Hola hola, mi nombre es Camilo, y sean bienvenidos a otro episodio de Lecturas del Bosque, un podcast para quien busca buenas historias.

Hoy día quería compartir una historia sobre la ternura de la vida, sobre la amistad, la familia, la muerte, y la resurrección.

A veces, en lo apurado y repetitivo de la vida cotidiana, cuando vemos a un niño, no tenemos la capacidad de ver el mundo a través de él, de reconocer en ese niño al niño que nosotros fuimos alguna vez, de ver las cosas que pasan desde los ojos de ese niño. Y esto no solo pasa en el día a día, sino también cuando vemos a algún niño en alguna película o historia, somos, a veces, incapaces de ver en esos niños justamente lo que los hace niños, más allá de su tamaño, o su aparente falta de entendimiento sobre el mundo real. Muchas veces vemos simplemente una personita chica a la que se le tiene que explicar las cosas, pero no es eso lo que son los niños. Ese aveces puede dura años, puede durar décadas tal vez.. bueno, yo creo que el librito sobre el que quiero hablar hoy, Mi Planta de Naranja Lima, es un libro que nos devuelve la capacidad de ver en los niños, e incluso en nosotros mismos, el infinito poder de la fantasía, de la ternura y del amor.

Mi planta de Naranja es un libro autobiográfico escrito por José Mauro de Vasconcelos, un escritor brasilero que escribió otro libro bellísimo que se llama Rosinha, mi Canoa.
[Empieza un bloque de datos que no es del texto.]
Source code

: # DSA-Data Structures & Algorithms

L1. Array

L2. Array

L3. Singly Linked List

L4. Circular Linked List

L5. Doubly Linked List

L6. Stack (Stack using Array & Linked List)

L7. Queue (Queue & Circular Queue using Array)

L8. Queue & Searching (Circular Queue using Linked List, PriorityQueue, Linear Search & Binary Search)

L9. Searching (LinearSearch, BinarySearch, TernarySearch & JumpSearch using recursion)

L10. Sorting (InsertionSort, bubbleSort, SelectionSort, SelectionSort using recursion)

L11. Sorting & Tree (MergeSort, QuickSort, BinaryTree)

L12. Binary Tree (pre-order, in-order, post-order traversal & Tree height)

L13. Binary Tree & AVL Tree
Entre paréntesis creo que el termino más aceptado y usado del gentilicio para las personas nacidas en Brasil es brasileño, pero en mi país usamos brasilero y después de consultar con la Real Academia Española puedo confirmar que también es una forma aceptada - lega, digamos - de hablar.

Bueno, José Mauro de Vasconcelos nació en una familia muy pobre de Rio de Janeiro, y como ellos no tenían los recursos para cuidarlo cuando todavía era niño lo mandaron a Natal, en el norte de Brasil para que lo críen sus tios.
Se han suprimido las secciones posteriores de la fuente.